Eines vorweg: Ich bin froh, dass ich euer Forum durch Zufall gerade eben bei google gefunden habe!!! Hier scheint ja noch etwas los zu sein *lach*

Ganz kurz zu meiner Person: Ich bin ein 23jähriger Student aus der Nähe von Heidelberg und hatte mit 10 Jahren meinen ersten Teich gegraben *lach* Nachdem ich diesem jetzt nicht mehr getraut hatte (er war zur einen Hälfte an der Hauswand angelegt, Folienteich) und wir unsere Terrasse sowieso vergrößern wollten, musste ein neuer Teich her.

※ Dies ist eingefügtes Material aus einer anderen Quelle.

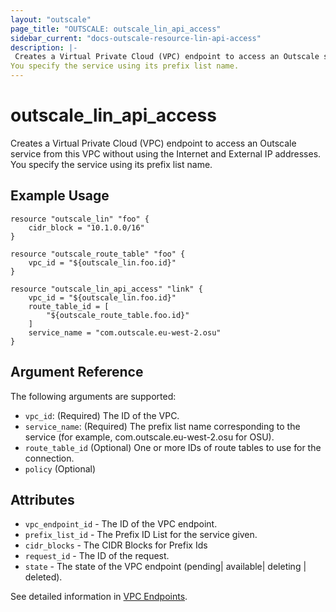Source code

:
 ```yaml
---
layout: "outscale"
page_title: "OUTSCALE: outscale_lin_api_access"
sidebar_current: "docs-outscale-resource-lin-api-access"
description: |-
 Creates a Virtual Private Cloud (VPC) endpoint to access an Outscale service from this VPC without using the Internet and External IP addresses.
You specify the service using its prefix list name.
---
```


# outscale_lin_api_access

Creates a Virtual Private Cloud (VPC) endpoint to access an Outscale service from this VPC without using the Internet and External IP addresses.
You specify the service using its prefix list name.

## Example Usage

```hcl
resource "outscale_lin" "foo" {
    cidr_block = "10.1.0.0/16"
}

resource "outscale_route_table" "foo" {
    vpc_id = "${outscale_lin.foo.id}"
}

resource "outscale_lin_api_access" "link" {
    vpc_id = "${outscale_lin.foo.id}"
    route_table_id = [
        "${outscale_route_table.foo.id}"
    ]
    service_name = "com.outscale.eu-west-2.osu"
}
```

## Argument Reference

The following arguments are supported:

* `vpc_id`: (Required) The ID of the VPC.
* `service_name`: (Required) The prefix list name corresponding to the service (for example, com.outscale.eu-west-2.osu for OSU).
* `route_table_id` (Optional) One or more IDs of route tables to use for the connection.
* `policy` (Optional)

## Attributes

* `vpc_endpoint_id` - The ID of the VPC endpoint.
* `prefix_list_id` -   The Prefix ID List for the service given.
* `cidr_blocks` - The CIDR Blocks for Prefix Ids
* `request_id` - The ID of the request.
* `state` - The state of the VPC endpoint (pending| available| deleting | deleted).

See detailed information in [VPC Endpoints](http://docs.outscale.com/api_fcu/index.html#_vpc_endpoints).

Da wir am Hang wohnen brauchten wir massig Erde um nach vorne hin die Terrasse aufschütten zu können... also warum nicht am anderen Ende der Terrasse einen schönen kleinen Teich erstellen???
In der Woche Pfingstferien habe ich mich also an die Arbeit gemacht und einen ~1m tiefen, ~3*3Meter großen Terrassenteich erstellt... das Wasser konnte ich zum größten Teil aus unserem "alten" Teich übernehmen, was ich auch zur Hälfte tat, wegen den bereits vorhandenen Fischen.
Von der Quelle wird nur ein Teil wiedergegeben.